▶ Directions: Each line below containing the word "status" needs to be shown.

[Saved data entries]
□ □ □

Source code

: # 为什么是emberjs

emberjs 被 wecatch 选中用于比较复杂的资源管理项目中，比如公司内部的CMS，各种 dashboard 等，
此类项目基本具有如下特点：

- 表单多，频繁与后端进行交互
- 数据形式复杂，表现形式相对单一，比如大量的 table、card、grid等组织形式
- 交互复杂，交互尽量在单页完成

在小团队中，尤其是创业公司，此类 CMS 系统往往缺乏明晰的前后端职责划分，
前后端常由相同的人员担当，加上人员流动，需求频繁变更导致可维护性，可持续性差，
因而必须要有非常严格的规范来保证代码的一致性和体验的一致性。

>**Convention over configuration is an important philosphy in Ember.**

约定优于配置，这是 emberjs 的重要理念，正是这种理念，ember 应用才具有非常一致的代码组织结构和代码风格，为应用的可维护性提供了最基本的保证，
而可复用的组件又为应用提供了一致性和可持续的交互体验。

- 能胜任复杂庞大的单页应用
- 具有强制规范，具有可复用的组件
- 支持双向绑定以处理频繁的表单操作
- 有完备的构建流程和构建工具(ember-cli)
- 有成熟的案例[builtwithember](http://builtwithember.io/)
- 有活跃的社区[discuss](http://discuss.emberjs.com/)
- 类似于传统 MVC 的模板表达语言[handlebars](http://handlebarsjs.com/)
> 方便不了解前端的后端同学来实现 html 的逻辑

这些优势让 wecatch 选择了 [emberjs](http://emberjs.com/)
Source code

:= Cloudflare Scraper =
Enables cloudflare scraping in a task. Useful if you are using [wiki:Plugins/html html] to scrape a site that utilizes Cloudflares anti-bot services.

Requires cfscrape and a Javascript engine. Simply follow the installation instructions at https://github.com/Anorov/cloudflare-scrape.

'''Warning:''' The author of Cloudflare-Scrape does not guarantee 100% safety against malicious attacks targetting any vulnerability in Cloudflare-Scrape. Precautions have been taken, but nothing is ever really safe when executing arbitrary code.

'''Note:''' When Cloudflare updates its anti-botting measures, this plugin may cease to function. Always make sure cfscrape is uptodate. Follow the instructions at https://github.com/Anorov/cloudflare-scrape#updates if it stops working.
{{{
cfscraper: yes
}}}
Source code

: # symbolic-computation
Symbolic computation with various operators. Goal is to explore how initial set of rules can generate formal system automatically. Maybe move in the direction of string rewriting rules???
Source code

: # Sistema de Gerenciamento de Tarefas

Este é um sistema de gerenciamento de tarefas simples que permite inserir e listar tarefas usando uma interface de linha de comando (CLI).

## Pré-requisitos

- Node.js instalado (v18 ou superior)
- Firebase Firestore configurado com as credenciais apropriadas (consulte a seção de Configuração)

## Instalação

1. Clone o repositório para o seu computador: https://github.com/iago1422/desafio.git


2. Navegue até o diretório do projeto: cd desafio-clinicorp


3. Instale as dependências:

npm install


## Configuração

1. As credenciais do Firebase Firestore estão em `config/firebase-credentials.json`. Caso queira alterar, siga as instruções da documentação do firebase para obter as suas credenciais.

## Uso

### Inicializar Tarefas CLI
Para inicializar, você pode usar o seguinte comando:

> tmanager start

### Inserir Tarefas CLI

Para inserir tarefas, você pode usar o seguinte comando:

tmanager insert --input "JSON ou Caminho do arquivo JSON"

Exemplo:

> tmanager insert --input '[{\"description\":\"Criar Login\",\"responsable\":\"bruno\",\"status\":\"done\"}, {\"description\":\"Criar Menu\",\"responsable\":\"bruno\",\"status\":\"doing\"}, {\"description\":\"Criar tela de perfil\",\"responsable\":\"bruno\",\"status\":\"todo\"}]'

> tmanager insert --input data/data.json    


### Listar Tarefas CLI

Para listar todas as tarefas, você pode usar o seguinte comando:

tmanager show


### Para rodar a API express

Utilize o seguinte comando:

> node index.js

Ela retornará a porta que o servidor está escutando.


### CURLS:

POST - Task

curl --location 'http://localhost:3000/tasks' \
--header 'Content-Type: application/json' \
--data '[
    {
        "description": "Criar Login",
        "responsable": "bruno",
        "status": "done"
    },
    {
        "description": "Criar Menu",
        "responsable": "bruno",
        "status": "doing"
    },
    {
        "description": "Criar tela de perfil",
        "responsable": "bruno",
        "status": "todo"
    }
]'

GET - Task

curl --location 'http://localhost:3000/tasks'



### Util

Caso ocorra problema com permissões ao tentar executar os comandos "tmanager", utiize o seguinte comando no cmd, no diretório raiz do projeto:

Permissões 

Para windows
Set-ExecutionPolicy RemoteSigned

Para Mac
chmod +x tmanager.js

□ □ □

▶ Answer area:
> tmanager insert --input '[{\"description\":\"Criar Login\",\"responsable\":\"bruno\",\"status\":\"done\"}, {\"description\":\"Criar Menu\",\"responsable\":\"bruno\",\"status\":\"doing\"}, {\"description\":\"Criar tela de perfil\",\"responsable\":\"bruno\",\"status\":\"todo\"}]'
        "status": "done"
        "status": "doing"
        "status": "todo"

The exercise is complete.